Description of the task:
Your answer should be the exact lines of the data below from the one containing "<tr><th>Attribute Name</th><th>Type</th><th>Info</th></tr>" through the one containing "<tr><td>tcpdata</td><td>list of list</td><td>Contains"; please include nothing else.

Provided data:
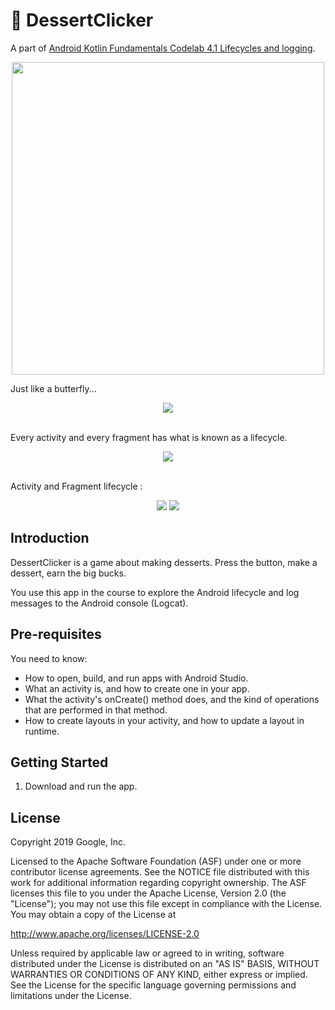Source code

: 🍨 DessertClicker
==============================

A part of [Android Kotlin Fundamentals Codelab 4.1 Lifecycles and logging](https://developer.android.com/codelabs/kotlin-android-training-lifecycles-logging).

<div align="center">
  <img src="https://s6.gifyu.com/images/Screenshot_1623311159.png" width="500" />
</div>

Just like a butterfly...<br />
<div align="center">
  <img src="https://user-images.githubusercontent.com/43397636/121487971-d22c6b00-c9fc-11eb-8ed5-883931a105d3.png" />
</div>

<br />

Every activity and every fragment has what is known as a lifecycle.
<div align="center">
  <img src="https://user-images.githubusercontent.com/43397636/121487856-b4f79c80-c9fc-11eb-80dd-cc1b77c4fee1.png" />
</div>

<br />

Activity and Fragment lifecycle :<br />
<div align="center">
  <img src="https://user-images.githubusercontent.com/43397636/121488390-3d763d00-c9fd-11eb-9be2-7c6bde646e4a.png" />
  <img src="https://user-images.githubusercontent.com/43397636/121488428-449d4b00-c9fd-11eb-85bf-561c7ef0a610.png" />
</div>

Introduction
------------

DessertClicker is a game about making desserts. Press the button, make a dessert,
earn the big bucks.

You use this app in the course to explore the Android lifecycle and log messages to
the Android console (Logcat).

Pre-requisites
--------------

You need to know:
- How to open, build, and run apps with Android Studio.
- What an activity is, and how to create one in your app.
- What the activity's onCreate() method does, and the kind of operations
  that are performed in that method.
- How to create layouts in your activity, and how to update a layout in runtime.


Getting Started
---------------

1. Download and run the app.

License
-------

Copyright 2019 Google, Inc.

Licensed to the Apache Software Foundation (ASF) under one or more contributor
license agreements.  See the NOTICE file distributed with this work for
additional information regarding copyright ownership.  The ASF licenses this
file to you under the Apache License, Version 2.0 (the "License"); you may not
use this file except in compliance with the License.  You may obtain a copy of
the License at

  http://www.apache.org/licenses/LICENSE-2.0

Unless required by applicable law or agreed to in writing, software
distributed under the License is distributed on an "AS IS" BASIS, WITHOUT
WARRANTIES OR CONDITIONS OF ANY KIND, either express or implied.  See the
License for the specific language governing permissions and limitations under
the License.

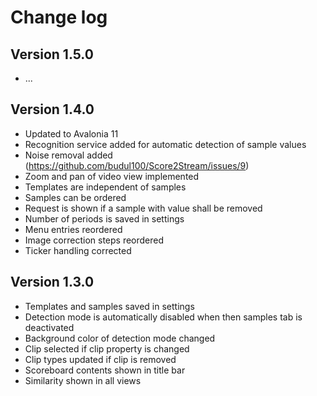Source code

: # Change log

## Version 1.5.0

* ...

## Version 1.4.0

* Updated to Avalonia 11
* Recognition service added for automatic detection of sample values
* Noise removal added (https://github.com/budul100/Score2Stream/issues/9)
* Zoom and pan of video view implemented
* Templates are independent of samples
* Samples can be ordered
* Request is shown if a sample with value shall be removed
* Number of periods is saved in settings
* Menu entries reordered
* Image correction steps reordered
* Ticker handling corrected

## Version 1.3.0

* Templates and samples saved in settings
* Detection mode is automatically disabled when then samples tab is deactivated
* Background color of detection mode changed
* Clip selected if clip property is changed
* Clip types updated if clip is removed
* Scoreboard contents shown in title bar
* Similarity shown in all views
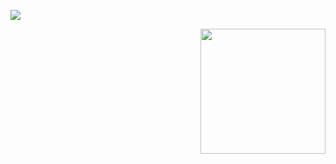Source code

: ![](https://github-readme-stats.vercel.app/api/top-langs/?username=kinko6&theme=dark&hide_border=false&include_all_commits=false&count_private=true&layout=compact)


<img align="right" height="200" src="https://media.discordapp.net/attachments/1146553852737368167/1291531232055791727/5.jpeg?ex=67006fb1&is=66ff1e31&hm=6063cdd164ed203723309921754642b41d2615757d87d983b2965806817aab52&=&format=webp"  />

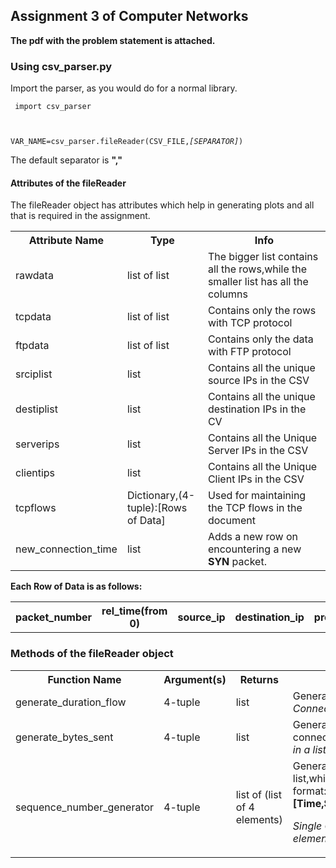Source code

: 
## Assignment 3 of Computer Networks

<b> The pdf with the problem statement is attached.</b>

### Using csv_parser.py

Import the parser, as you would do for a normal library.

<code> import csv_parser

VAR_NAME=csv_parser.fileReader(CSV_FILE,<i>[SEPARATOR]</i>)
</code>

The default separator is <b>","</b>

#### Attributes of the fileReader

The fileReader object has attributes which help in generating plots and all that is required in the assignment.

<table>
<tr><th>Attribute Name</th><th>Type</th><th>Info</th></tr>
<tr><td>rawdata</td><td>list of list</td><td>The bigger list contains all the rows,while the smaller list has all the columns</td></tr>
<tr><td>tcpdata</td><td>list of list</td><td>Contains only the rows with TCP protocol</td></tr>
<tr><td>ftpdata</td><td>list of list</td><td>Contains only the data with FTP protocol</td></tr>
<tr><td>srciplist</td><td>list</td><td>Contains all the unique source IPs in the CSV</td></tr>
<tr><td>destiplist</td><td>list</td><td>Contains all the unique destination IPs in the CV</td></tr>
<tr><td>serverips</td><td>list</td><td>Contains all the Unique Server IPs in the CSV</td></tr>
<tr><td>clientips</td><td>list</td><td>Contains all the Unique Client IPs in the CSV</td></tr>
<tr><td>tcpflows</td><td>Dictionary,(4-tuple):[Rows of Data]</td><td>Used for maintaining the TCP flows in the document</td></tr>
<tr><td>new_connection_time</td><td>list</td><td>Adds a new row on encountering a new <b>SYN</b> packet.</td></tr>
</table>
<b>Each Row of Data is as follows:</b>
<table>
<tr><th>packet_number</th><th>rel_time(from 0)</th><th>source_ip</th><th>destination_ip</th><th>protocol</th><th>packet_length</th><th>info</th></tr>
</table>

### Methods of the fileReader object

<table>
<tr>
<th>Function Name</th><th>Argument(s)</th><th>Returns</th><th>Description</th>
</tr>
<tr>
<td>generate_duration_flow</td><td>4-tuple</td><td>list</td><td> Generates a list of connection durations.<i>Single Connection results in a list with 1 element</i></td>
</tr>
<tr>
<td>generate_bytes_sent</td><td>4-tuple</td><td>list</td><td> Generates a list of bytes sent over each connection duration.<i>Single Connection results in a list with 1 element</i></td>
</tr>
<tr>
<td>sequence_number_generator</td><td>4-tuple</td><td>list of (list of 4 elements)</td><td> Generates a list of list of 4 elements. The inner list,which has 4 elements is of the following format:
 <b>[Time,Seq_num_server,Time,Ack_num_client]</b>.
 
<i>Single Connection results in a list with 1 element</i></td>
</tr>
</table>
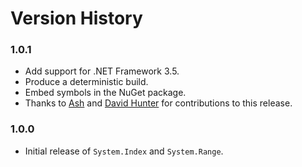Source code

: # Version History

### 1.0.1

* Add support for .NET Framework 3.5.
* Produce a deterministic build.
* Embed symbols in the NuGet package.
* Thanks to [Ash](https://github.com/ash-hat) and [David Hunter](https://github.com/davidhunter22) for contributions to this release.

### 1.0.0

* Initial release of `System.Index` and `System.Range`.
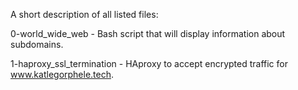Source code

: A short description of all listed files:

0-world_wide_web - Bash script that will display information about subdomains.

1-haproxy_ssl_termination - HAproxy to accept encrypted traffic for www.katlegorphele.tech.
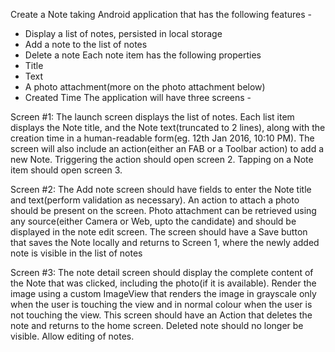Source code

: Create a Note taking Android application that has the following
features -
- Display a list of notes, persisted in local storage
- Add a note to the list of notes
- Delete a note
Each note item has the following properties
- Title
- Text
- A photo attachment(more on the photo attachment below)
- Created Time
The application will have three screens -

Screen #1: The launch screen displays the list of notes. Each list
item displays the Note title, and the Note text(truncated to 2 lines),
along with the creation time in a human-readable form(eg. 12th Jan
2016, 10:10 PM). The screen will also include an action(either an FAB
or a Toolbar action) to add a new Note. Triggering the action should
open screen 2. Tapping on a Note item should open screen 3.

Screen #2: The Add note screen should have fields to enter the Note
title and text(perform validation as necessary). An action to attach a
photo should be present on the screen. Photo attachment can be
retrieved using any source(either Camera or Web, upto the candidate)
and should be displayed in the note edit screen. The screen should
have a Save button that saves the Note locally and returns to Screen
1, where the newly added note is visible in the list of notes

Screen #3: The note detail screen should display the complete content
of the Note that was clicked, including the photo(if it is available).
Render the image using a custom ImageView that renders the image in
grayscale only when the user is touching the view and in normal colour
when the user is not touching the view. This screen should have an
Action that deletes the note and returns to the home screen. Deleted
note should no longer be visible. Allow editing of notes.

Task result:
<tr><th>Attribute Name</th><th>Type</th><th>Info</th></tr>
<tr><td>rawdata</td><td>list of list</td><td>The bigger list contains all the rows,while the smaller list has all the columns</td></tr>
<tr><td>tcpdata</td><td>list of list</td><td>Contains only the rows with TCP protocol</td></tr>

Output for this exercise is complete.